Data excerpts

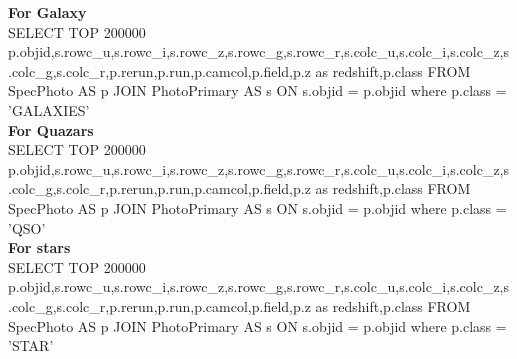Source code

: 
\textbf{For Galaxy}\\
SELECT TOP 200000
p.objid,s.rowc\_u,s.rowc\_i,s.rowc\_z,s.rowc\_g,s.rowc\_r,s.colc\_u,s.colc\_i,s.colc\_z,s.colc\_g,s.colc\_r,p.rerun,p.run,p.camcol,p.field,p.z as redshift,p.class
FROM SpecPhoto AS p
   JOIN PhotoPrimary AS s ON s.objid = p.objid
where p.class = 'GALAXIES'\\
\textbf{For Quazars}\\
SELECT TOP 200000
p.objid,s.rowc\_u,s.rowc\_i,s.rowc\_z,s.rowc\_g,s.rowc\_r,s.colc\_u,s.colc\_i,s.colc\_z,s.colc\_g,s.colc\_r,p.rerun,p.run,p.camcol,p.field,p.z as redshift,p.class
FROM SpecPhoto AS p
   JOIN PhotoPrimary AS s ON s.objid = p.objid
where p.class = 'QSO'\\
\textbf{For stars}\\
SELECT TOP 200000
p.objid,s.rowc\_u,s.rowc\_i,s.rowc\_z,s.rowc\_g,s.rowc\_r,s.colc\_u,s.colc\_i,s.colc\_z,s.colc\_g,s.colc\_r,p.rerun,p.run,p.camcol,p.field,p.z as redshift,p.class
FROM SpecPhoto AS p
   JOIN PhotoPrimary AS s ON s.objid = p.objid
where p.class = 'STAR'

ASSIGNED TASK
Reproduce the records exactly, images excluded.

ANSWER
Source code

: 
\textbf{For Galaxy}\\
SELECT TOP 200000
p.objid,s.rowc\_u,s.rowc\_i,s.rowc\_z,s.rowc\_g,s.rowc\_r,s.colc\_u,s.colc\_i,s.colc\_z,s.colc\_g,s.colc\_r,p.rerun,p.run,p.camcol,p.field,p.z as redshift,p.class
FROM SpecPhoto AS p
   JOIN PhotoPrimary AS s ON s.objid = p.objid
where p.class = 'GALAXIES'\\
\textbf{For Quazars}\\
SELECT TOP 200000
p.objid,s.rowc\_u,s.rowc\_i,s.rowc\_z,s.rowc\_g,s.rowc\_r,s.colc\_u,s.colc\_i,s.colc\_z,s.colc\_g,s.colc\_r,p.rerun,p.run,p.camcol,p.field,p.z as redshift,p.class
FROM SpecPhoto AS p
   JOIN PhotoPrimary AS s ON s.objid = p.objid
where p.class = 'QSO'\\
\textbf{For stars}\\
SELECT TOP 200000
p.objid,s.rowc\_u,s.rowc\_i,s.rowc\_z,s.rowc\_g,s.rowc\_r,s.colc\_u,s.colc\_i,s.colc\_z,s.colc\_g,s.colc\_r,p.rerun,p.run,p.camcol,p.field,p.z as redshift,p.class
FROM SpecPhoto AS p
   JOIN PhotoPrimary AS s ON s.objid = p.objid
where p.class = 'STAR'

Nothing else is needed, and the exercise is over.